1. File Returns on Time
It’s true that the IRS has rules governing what happens when you file a return late, and while the initial penalty might not seem that bad, late filing is a trigger. If you routinely file late returns, you’re going to increase the chance you’ll be audited. To avoid temptation, prepare accurate records in a timely manner. If you don’t have the time or skills background to do the accounting yourself, it’s worth hiring someone to do it for you. The best way to ensure that you file on time is to make preparing returns extremely quick and easy to do.
2. Be Cautious About Rounding
It’s perfectly acceptable to round up to the nearest whole dollar, but that’s as far as you can go. If you paid yourself a salary of $60,005.32, make sure to report the number as $60,005. If you round to an even $60,000, the IRS may be knocking on your door.
3. Manage Independent Contractors Carefully
The IRS is very clear and detailed in their definition of when a worker is considered to be an independent contractor. If you have independent contractors in relation to employees, that could trigger an audit. If you aren’t sure of a worker’s status, get advice from a tax attorney or CPA. You can also file a Form SS-8 with the IRS to get an official ruling.

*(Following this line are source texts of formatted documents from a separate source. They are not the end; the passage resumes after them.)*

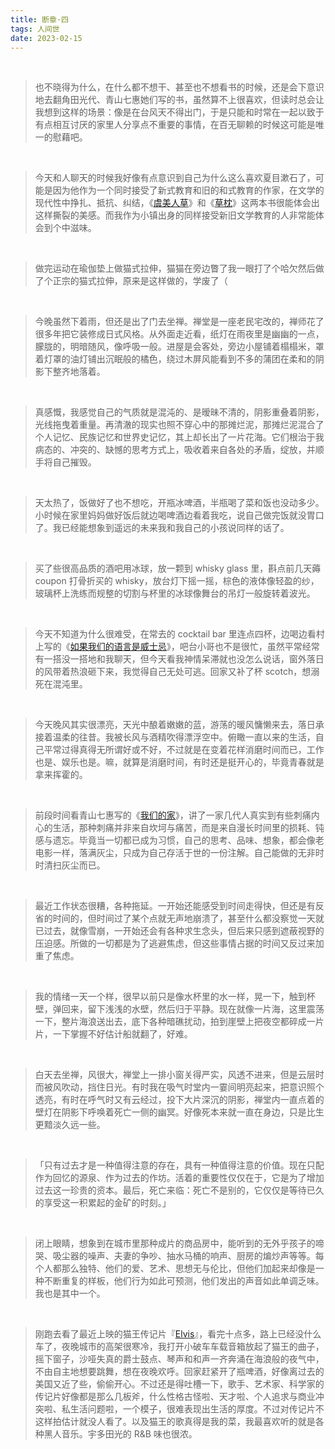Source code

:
 ```yaml
---
title: 断章·四
tags: 人间世
date: 2023-02-15
---
```


<br/>

> 也不晓得为什么，在什么都不想干、甚至也不想看书的时候，还是会下意识地去翻角田光代、青山七惠她们写的书，虽然算不上很喜欢，但读时总会让我想到这样的场景：像是在台风天不得出门，于是只能和时常在一起以致于有点相互讨厌的家里人分享点不重要的事情，在百无聊赖的时候这可能是唯一的慰藉吧。

<br/>

> 今天和人聊天的时候我好像有点意识到自己为什么这么喜欢夏目漱石了，可能是因为他作为一个同时接受了新式教育和旧的和式教育的作家，在文学的现代性中挣扎、抵抗、纠结，《[虞美人草](https://book.douban.com/subject/35762934/)》和《[草枕](https://book.douban.com/subject/25883054/)》这两本书很能体会出这样撕裂的美感。而我作为小镇出身的同样接受新旧文学教育的人非常能体会到个中滋味。

<br/>

> 做完运动在瑜伽垫上做猫式拉伸，猫猫在旁边瞥了我一眼打了个哈欠然后做了个正宗的猫式拉伸，原来是这样做的，学废了（

<br/>

> 今晚虽然下着雨，但还是出了门去坐禅。禅堂是一座老民宅改的，禅师花了很多年把它装修成日式风格。从外面走近看，纸灯在雨夜里是幽幽的一点，朦胧的，明暗随风，像呼吸一般。进屋是会客处，旁边小屋铺着榻榻米，罩着灯罩的油灯铺出沉眠般的橘色，绕过木屏风能看到不多的蒲团在柔和的阴影下整齐地落着。

<br/>

> 真感慨，我感觉自己的气质就是混沌的、是暧昧不清的，阴影重叠着阴影，光线拖曳着重量。再清澈的现实也照不穿心中的那摊烂泥，那摊烂泥混合了个人记忆、民族记忆和世界史记忆，其上却长出了一片花海。它们根治于我病态的、冲突的、缺憾的思考方式上，吸收着来自各处的矛盾，绽放，并顺手将自己摧毁。 

<br/>

> 天太热了，饭做好了也不想吃，开瓶冰啤酒，半瓶喝了菜和饭也没动多少。小时候在家里妈妈做好饭后就边喝啤酒边看着我吃，说自己做完饭就没胃口了。我已经能想象到遥远的未来我和我自己的小孩说同样的话了。

<br/>

> 买了些很高品质的酒吧用冰球，放一颗到 whisky glass 里，斟点前几天薅 coupon 打骨折买的 whisky，放台灯下摇一摇，棕色的液体像轻盈的纱，玻璃杯上洗练而规整的切割与杯里的冰球像舞台的吊灯一般旋转着波光。

<br/>

> 今天不知道为什么很难受，在常去的 cocktail bar 里连点四杯，边喝边看村上写的《[如果我们的语言是威士忌](https://book.douban.com/subject/25743459/)》，吧台小哥也不是很忙，虽然平常经常有一搭没一搭地和我聊天，但今天看我神情呆滞就也没怎么说话，窗外落日的风带着热浪砸下来，我觉得自己无处可逃。回家又补了杯 scotch，想溺死在混沌里。

<br/>

> 今天晚风其实很漂亮，天光中酿着嫩嫩的蓝，游荡的暖风慵懒来去，落日承接着温柔的往昔。我被长风与酒精吹得漂浮空中。俯瞰一直以来的生活，自己平常过得真得无所谓好或不好，不过就是在变着花样消磨时间而已，工作也是、娱乐也是。嘛，就算是消磨时间，有时还是挺开心的，毕竟青春就是拿来挥霍的。

<br/>

> 前段时间看青山七惠写的《[我们的家](https://book.douban.com/subject/35578828/)》，讲了一家几代人真实到有些刺痛内心的生活，那种刺痛并非来自坎坷与痛苦，而是来自漫长时间里的损耗、钝感与遗忘。毕竟当一切都已成为习惯，自己的思考、品味、想象，都会像老电影一样，落满灰尘，只成为自己存活于世的一份注解。自己能做的无非时时清扫灰尘而已。

<br/>

> 最近工作状态很糟，各种拖延。一开始还能感受到时间走得快，但还是有反省的时间的，但时间过了某个点就无声地崩溃了，甚至什么都没察觉一天就已过去，就像雪崩，一开始还会有各种求生念头，但后来只感到遮蔽视野的压迫感。所做的一切都是为了逃避焦虑，但这些事情占据的时间又反过来加重了焦虑。

<br/>

> 我的情绪一天一个样，很早以前只是像水杯里的水一样，晃一下，触到杯壁，弹回来，留下浅浅的水壁，然后归于平静。现在就像一片海，这里震荡一下，整片海浪送出去，底下各种暗礁扰动，拍到崖壁上把夜空都碎成一片片，一下掌握不好估计船就翻了，好难。

<br/>

> 白天去坐禅，风很大，禅堂上一排小窗关得严实，风透不进来，但是云层时而被风吹动，挡住日光。有时我在吸气时堂内一霎间明亮起来，把意识照个透亮，有时在呼气时又有云经过，投下大片深沉的阴影，禅堂内一直点着的壁灯在阴影下呼唤着死亡一侧的幽冥。好像死本来就一直在身边，只是比生更黯淡久远一些。

<br/>

> 「只有过去才是一种值得注意的存在，具有一种值得注意的价值。现在只配作为回忆的源泉、作为过去的作坊。活着的重要性仅仅在于，它是为了增加过去这一珍贵的资本。最后，死亡来临：死亡不是别的，它仅仅是等待已久的享受这一积累起的金矿的时刻。」

<br/>

> 闭上眼睛，想象到在城市里那种成片的商品房中，能听到的无外乎孩子的啼哭、吸尘器的噪声、夫妻的争吵、抽水马桶的响声、厨房的煸炒声等等。每个人都那么独特、他们的爱、艺术、思想无与伦比，但他们加起来却像是一种不断重复的样板，他们行为如此可预测，他们发出的声音如此单调乏味。我也是其中一个。

<br/>

> 刚跑去看了最近上映的猫王传记片『[Elvis](https://movie.douban.com/subject/26305582/)』，看完十点多，路上已经没什么车了，夜晚城市的高架很寒冷，我打开小破车车载音箱放起了猫王的曲子，摇下窗子，沙哑失真的爵士鼓点、琴声和和声一齐奔涌在海浪般的夜气中，不由自主地想要跳舞，想在夜晚欢呼。回家赶紧开了瓶啤酒，好像离过去的美国又近了些，偷偷开心。不过还是得吐槽一下，歌手、艺术家、科学家的传记片好像都是那么几板斧，什么性格古怪啦、天才啦、个人追求与商业冲突啦、私生活问题啦，一个模子，很难表现出生活的厚度。不过对传记片不这样拍估计就没人看了。以及猫王的歌真得是我的菜，我最喜欢听的就是各种黑人音乐。宇多田光的 R&B 味也很浓。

4. Be Prepared When Claiming Vehicles for Business Use
If you claim 100 percent business use of a vehicle, and you don’t have another vehicle for personal use, you’ll need very detailed records. Track the mileage and purpose for each trip that will document the business purpose of all the miles driven each year.
5. Don’t Pay Unreasonably High Salaries
Some individuals have been known to pay shareholders who work in the business a very high salary specifically to reduce the company’s tax burden. Avoid any potential issues by ensuring that the salaries paid to shareholders are in line with industry standards.
Even if you’re doing everything right, it’s always possible that you’ll be audited someday. Develop a mindset that anticipates the worst. Be rigorous in keeping detailed documentation as if you were going to be audited on an annual basis. You’ll be glad you did if the IRS does call.